The micro-targeting of social media users with political advertisements and sponsored stories remains an ongoing issue today.
In the absence of laws specifically regulating such political targeting online, the Irish DPC intends to issue guidance to users in terms of how they can trace why they are receiving certain advertisements and stories on social media, how they can mute or turn off receiving advertisements from those sources and how they can amend their ad preferences to control the types of ads they are served.
The government is also moving to introduce new data protection legislation. However, one particular loophole in the new bill is raising questions.
Simon McGarr explained that Section 43 of the new bill allows for the collection of and use of personal data for people who are candidates in elections, office holders or State entities of any sort.
The European General Data Protection Regulation (GDPR), which comes into force across the EU this May, only contains ten exemptions for the processing of personal data.
McGarr said Section 43 of the Irish bill does not fall under these exemptions and therefore the new legislation is “attempting to make legal something that is illegal under European law”.
Fianna Fáil TD James Lawless said it is for this reason that he will be proposing amendments to the bill when it comes before the Dáil.
Speaking to RTÉ’s Morning Ireland yesterday said the recent revelations should be a “wake-up call” to government.
“There is no reason to believe Ireland will be immune to these activities in election or indeed referendum campaigns and we’ve a big referendum as you know coming up in a couple of months.”

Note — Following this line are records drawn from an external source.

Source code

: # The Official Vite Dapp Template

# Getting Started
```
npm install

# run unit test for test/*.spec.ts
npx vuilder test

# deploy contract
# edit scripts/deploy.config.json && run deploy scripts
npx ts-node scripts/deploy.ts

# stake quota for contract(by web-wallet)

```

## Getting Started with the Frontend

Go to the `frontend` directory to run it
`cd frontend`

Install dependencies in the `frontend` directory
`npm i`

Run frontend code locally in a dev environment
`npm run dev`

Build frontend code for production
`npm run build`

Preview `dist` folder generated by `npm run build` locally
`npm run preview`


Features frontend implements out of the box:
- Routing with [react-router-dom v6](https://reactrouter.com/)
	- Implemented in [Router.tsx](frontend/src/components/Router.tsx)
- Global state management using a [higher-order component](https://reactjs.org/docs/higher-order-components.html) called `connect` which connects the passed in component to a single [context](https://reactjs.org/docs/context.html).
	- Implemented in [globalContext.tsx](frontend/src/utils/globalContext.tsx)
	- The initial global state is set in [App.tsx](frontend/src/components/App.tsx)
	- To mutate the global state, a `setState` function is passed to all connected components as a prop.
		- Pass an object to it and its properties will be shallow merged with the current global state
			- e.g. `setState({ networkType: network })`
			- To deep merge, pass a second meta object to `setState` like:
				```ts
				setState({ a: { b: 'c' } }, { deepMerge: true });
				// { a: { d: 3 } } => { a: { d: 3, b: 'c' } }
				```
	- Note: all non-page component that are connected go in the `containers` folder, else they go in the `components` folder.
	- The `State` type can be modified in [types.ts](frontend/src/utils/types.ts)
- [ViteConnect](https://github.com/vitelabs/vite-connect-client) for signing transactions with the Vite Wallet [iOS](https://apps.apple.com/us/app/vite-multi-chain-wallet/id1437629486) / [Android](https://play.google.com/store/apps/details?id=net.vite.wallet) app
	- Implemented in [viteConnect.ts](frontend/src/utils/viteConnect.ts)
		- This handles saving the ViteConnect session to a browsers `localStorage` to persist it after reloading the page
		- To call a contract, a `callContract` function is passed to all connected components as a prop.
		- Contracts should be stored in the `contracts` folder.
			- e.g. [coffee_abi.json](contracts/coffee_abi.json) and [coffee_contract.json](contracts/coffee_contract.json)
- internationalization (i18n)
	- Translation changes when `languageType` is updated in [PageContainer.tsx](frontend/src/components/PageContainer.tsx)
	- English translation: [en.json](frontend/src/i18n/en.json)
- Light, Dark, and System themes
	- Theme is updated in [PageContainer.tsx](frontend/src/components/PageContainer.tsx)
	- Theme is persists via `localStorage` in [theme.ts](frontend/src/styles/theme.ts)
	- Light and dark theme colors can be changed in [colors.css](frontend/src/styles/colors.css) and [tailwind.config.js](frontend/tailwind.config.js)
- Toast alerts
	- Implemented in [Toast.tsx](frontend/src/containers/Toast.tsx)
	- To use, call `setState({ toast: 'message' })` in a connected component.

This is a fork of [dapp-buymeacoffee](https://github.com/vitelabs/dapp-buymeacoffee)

He said the government needs to take steps to protect our own democracy and ensure our data protection regime is properly resourced and managed.
Last year he proposed a social media transparency bill in the Dail, which passed to committee stage with the support of other opposition parties – but not the government.
He said there is no reason why this cannot be enacted before the referendum and he called on the government to aid its passage.
TheJournal.ie contacted the Department of Business, Enterprise and Innovation for a comment from Minister of State Pat Breen, who has responsibility for Data Protection.
A spokesperson said data protection legislation does not come under the remit of the minister with responsibility for data protection and referred us to the Department of An Taoiseach and the Department of Justice. Neither of these departments responded to queries.